- EXERCISE DATA:
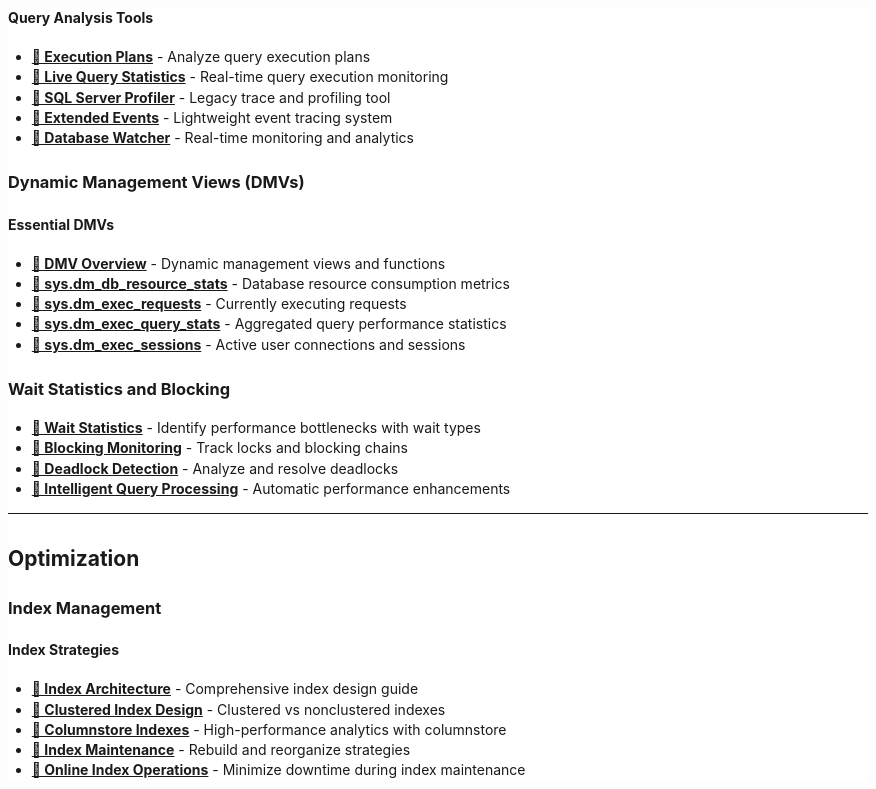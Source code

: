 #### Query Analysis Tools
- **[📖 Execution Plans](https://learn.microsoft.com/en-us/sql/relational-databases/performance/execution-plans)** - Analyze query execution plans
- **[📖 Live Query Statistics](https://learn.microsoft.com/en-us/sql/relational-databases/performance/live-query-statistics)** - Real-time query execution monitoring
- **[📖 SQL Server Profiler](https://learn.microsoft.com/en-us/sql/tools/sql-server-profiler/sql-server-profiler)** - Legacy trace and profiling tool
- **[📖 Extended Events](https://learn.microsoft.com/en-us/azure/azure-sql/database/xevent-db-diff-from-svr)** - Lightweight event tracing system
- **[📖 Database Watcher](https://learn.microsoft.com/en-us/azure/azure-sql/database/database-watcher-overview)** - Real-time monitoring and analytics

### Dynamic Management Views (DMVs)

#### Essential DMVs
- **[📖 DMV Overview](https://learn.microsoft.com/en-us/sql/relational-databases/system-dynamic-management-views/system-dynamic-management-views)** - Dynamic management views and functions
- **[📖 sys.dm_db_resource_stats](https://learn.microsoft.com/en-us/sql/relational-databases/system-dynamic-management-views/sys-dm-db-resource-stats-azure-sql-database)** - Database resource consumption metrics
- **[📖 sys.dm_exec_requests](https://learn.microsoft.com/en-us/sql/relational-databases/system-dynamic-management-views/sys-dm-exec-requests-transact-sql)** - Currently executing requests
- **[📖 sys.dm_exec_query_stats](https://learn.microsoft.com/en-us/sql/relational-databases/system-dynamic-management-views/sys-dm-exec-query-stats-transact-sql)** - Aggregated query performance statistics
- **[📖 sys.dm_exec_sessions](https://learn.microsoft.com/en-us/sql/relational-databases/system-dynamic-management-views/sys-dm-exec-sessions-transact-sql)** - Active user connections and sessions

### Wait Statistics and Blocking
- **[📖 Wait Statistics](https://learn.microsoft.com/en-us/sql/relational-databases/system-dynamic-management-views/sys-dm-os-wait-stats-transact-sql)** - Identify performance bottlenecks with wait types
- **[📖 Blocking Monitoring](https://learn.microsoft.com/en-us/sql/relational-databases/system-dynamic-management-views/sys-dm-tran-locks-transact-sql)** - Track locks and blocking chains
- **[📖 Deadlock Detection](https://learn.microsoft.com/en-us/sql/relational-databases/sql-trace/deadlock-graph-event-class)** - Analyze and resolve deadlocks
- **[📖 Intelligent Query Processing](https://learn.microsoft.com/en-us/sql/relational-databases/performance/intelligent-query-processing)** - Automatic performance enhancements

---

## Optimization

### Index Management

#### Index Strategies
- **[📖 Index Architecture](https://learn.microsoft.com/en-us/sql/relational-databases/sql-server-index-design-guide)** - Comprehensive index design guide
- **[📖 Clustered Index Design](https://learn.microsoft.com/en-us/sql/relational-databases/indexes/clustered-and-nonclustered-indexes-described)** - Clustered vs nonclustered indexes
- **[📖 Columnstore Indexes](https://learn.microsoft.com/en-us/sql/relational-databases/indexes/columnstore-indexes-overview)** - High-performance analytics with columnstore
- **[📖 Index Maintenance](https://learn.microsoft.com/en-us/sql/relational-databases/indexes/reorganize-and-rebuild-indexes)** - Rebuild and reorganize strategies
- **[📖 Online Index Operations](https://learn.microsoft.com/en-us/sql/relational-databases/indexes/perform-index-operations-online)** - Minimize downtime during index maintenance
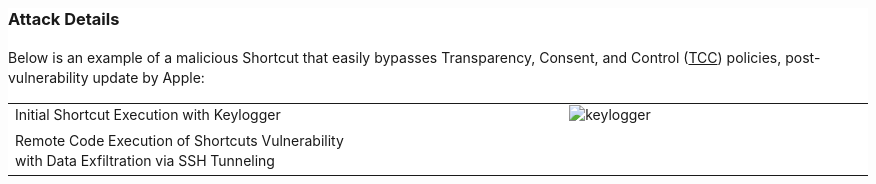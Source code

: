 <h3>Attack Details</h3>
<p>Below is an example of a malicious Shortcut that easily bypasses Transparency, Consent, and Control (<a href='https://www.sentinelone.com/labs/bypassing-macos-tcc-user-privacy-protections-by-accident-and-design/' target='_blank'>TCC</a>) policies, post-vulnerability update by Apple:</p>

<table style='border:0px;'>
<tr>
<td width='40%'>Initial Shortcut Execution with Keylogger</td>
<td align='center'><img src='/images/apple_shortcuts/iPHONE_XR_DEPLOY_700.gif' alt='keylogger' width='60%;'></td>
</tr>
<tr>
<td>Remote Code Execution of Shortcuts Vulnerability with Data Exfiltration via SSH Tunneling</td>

- WORK ITEM:
Starting at the line above that holds "- **[📖 SQL Server" and ending at the line that holds "Currently executing requests", transcribe each line exactly and include no other lines.

- ANSWER BELOW:
- **[📖 SQL Server Profiler](https://learn.microsoft.com/en-us/sql/tools/sql-server-profiler/sql-server-profiler)** - Legacy trace and profiling tool
- **[📖 Extended Events](https://learn.microsoft.com/en-us/azure/azure-sql/database/xevent-db-diff-from-svr)** - Lightweight event tracing system
- **[📖 Database Watcher](https://learn.microsoft.com/en-us/azure/azure-sql/database/database-watcher-overview)** - Real-time monitoring and analytics

### Dynamic Management Views (DMVs)

#### Essential DMVs
- **[📖 DMV Overview](https://learn.microsoft.com/en-us/sql/relational-databases/system-dynamic-management-views/system-dynamic-management-views)** - Dynamic management views and functions
- **[📖 sys.dm_db_resource_stats](https://learn.microsoft.com/en-us/sql/relational-databases/system-dynamic-management-views/sys-dm-db-resource-stats-azure-sql-database)** - Database resource consumption metrics
- **[📖 sys.dm_exec_requests](https://learn.microsoft.com/en-us/sql/relational-databases/system-dynamic-management-views/sys-dm-exec-requests-transact-sql)** - Currently executing requests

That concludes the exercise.